:: WHAT IS NEEDED ::
Only the lines of the data below from the one with "for dynamic logic." through the one with "old-style, function-scoped, hoisted" are wanted. Repeat them exactly.

:: Data excerpts ::
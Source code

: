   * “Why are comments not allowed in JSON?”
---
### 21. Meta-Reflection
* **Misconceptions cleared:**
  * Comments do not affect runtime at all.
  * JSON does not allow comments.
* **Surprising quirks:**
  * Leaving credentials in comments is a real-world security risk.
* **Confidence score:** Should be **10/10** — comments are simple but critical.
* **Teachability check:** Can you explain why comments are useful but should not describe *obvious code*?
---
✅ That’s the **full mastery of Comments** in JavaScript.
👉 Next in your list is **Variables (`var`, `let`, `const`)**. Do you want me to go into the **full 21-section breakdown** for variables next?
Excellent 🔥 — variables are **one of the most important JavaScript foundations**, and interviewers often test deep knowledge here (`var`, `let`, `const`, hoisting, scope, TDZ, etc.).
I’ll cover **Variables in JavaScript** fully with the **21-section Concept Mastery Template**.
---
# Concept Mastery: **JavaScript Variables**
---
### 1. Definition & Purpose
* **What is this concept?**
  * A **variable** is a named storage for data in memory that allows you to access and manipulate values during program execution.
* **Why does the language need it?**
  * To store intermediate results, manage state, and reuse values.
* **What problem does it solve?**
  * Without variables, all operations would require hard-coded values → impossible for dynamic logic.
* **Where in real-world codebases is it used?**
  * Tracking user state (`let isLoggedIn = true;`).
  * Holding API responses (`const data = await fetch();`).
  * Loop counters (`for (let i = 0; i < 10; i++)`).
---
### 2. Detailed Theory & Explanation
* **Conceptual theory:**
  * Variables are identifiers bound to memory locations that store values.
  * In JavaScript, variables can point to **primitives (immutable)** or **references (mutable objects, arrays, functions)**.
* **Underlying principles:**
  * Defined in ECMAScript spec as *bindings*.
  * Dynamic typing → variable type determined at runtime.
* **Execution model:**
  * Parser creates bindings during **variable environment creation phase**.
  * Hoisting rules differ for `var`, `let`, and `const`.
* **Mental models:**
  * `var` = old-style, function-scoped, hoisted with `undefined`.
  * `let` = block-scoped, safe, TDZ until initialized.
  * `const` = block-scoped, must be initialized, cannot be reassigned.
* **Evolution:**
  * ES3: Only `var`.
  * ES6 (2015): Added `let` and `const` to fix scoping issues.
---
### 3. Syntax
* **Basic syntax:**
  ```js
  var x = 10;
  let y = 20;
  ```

:: EXERCISE SOLUTION ::
  * Without variables, all operations would require hard-coded values → impossible for dynamic logic.
* **Where in real-world codebases is it used?**
  * Tracking user state (`let isLoggedIn = true;`).
  * Holding API responses (`const data = await fetch();`).
  * Loop counters (`for (let i = 0; i < 10; i++)`).
---
### 2. Detailed Theory & Explanation
* **Conceptual theory:**
  * Variables are identifiers bound to memory locations that store values.
  * In JavaScript, variables can point to **primitives (immutable)** or **references (mutable objects, arrays, functions)**.
* **Underlying principles:**
  * Defined in ECMAScript spec as *bindings*.
  * Dynamic typing → variable type determined at runtime.
* **Execution model:**
  * Parser creates bindings during **variable environment creation phase**.
  * Hoisting rules differ for `var`, `let`, and `const`.
* **Mental models:**
  * `var` = old-style, function-scoped, hoisted with `undefined`.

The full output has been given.